An important question asked on the Reddit forum ELI5 (Explain like I’m 5) answered for everyone who has had a brain or head injury, an interesting thing to learn about and the kind of thing you wouldn’t think about but are glad to come across:
The top answer was this:
‘Your body can only process so much sensation at once. By touching the place that you’ve hurt, you’re basically distracting your brain from the sensation of pain by introducing pressure.
It’s another reason why ice packs can help with pain – not only do they reduce swelling, they introduce the cold sensation and give your brain something else to think about other than the pain.’
To go into more detail someone said it was called the pain/gate theory:
‘To add to the info on pain /gate therory (not really ELI5 anymore)…some nerve fibers are enclosed by a dealy called a myelin sheath.
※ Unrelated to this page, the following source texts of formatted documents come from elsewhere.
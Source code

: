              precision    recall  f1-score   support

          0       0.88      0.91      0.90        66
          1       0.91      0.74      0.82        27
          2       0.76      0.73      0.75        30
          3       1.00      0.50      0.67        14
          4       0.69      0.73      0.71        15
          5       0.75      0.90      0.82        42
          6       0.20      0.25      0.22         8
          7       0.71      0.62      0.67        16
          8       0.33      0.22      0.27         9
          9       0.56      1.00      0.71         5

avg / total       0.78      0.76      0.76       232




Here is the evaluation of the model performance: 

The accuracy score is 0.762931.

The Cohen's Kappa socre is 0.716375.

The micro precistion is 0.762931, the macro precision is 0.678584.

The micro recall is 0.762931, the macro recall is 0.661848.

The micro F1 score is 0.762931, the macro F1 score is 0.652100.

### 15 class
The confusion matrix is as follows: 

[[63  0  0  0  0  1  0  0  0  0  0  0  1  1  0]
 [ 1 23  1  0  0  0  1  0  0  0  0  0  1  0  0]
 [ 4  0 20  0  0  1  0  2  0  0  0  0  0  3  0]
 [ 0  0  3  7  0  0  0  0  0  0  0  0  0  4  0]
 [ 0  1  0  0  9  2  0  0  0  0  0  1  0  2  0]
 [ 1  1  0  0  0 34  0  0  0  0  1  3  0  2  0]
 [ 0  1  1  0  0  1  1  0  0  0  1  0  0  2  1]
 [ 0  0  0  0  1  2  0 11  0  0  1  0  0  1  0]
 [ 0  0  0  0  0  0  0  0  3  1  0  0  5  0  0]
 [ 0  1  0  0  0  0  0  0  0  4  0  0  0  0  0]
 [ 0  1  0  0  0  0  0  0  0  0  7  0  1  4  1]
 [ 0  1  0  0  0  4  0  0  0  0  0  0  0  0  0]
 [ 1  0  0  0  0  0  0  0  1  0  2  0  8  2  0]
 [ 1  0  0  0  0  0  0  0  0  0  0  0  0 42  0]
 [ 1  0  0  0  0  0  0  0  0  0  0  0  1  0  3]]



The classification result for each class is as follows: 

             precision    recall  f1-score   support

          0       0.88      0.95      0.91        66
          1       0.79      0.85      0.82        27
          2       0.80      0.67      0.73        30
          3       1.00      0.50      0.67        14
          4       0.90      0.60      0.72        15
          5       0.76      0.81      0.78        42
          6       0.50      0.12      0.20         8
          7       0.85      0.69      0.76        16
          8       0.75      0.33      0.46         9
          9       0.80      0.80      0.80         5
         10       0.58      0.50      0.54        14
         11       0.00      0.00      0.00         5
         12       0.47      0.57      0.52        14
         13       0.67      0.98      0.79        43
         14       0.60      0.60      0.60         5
It helps nerves move the signals faster. Pain travels on non-myelinated nerve fibers. It’s why there is a noticeable delay between stubbing your toe and feeling the surge of pain. It takes 1 or 1.5 seconds for the pain signal to travel all the way to your brain for processing.
Meanwhile pressure and vibration travel along myelinated fibers. They simply move faster.
As Bindweed has already clarified, your brain only processes so much signal at once. So you bonk your shin on the coffee table and immediately, instinctively grab or rub it you are sending pressure/ vibration signals on fast nerves to get there before the slow moving pain signals do. Instead of 100% pain signal, you get a mix.
Babies do not have the myelin sheath. It develops in your early years. When the paediatrician is tapping your knee reflex, what he is testing for is myelination. Slow reflex means poor myelination development. A simple, clever test.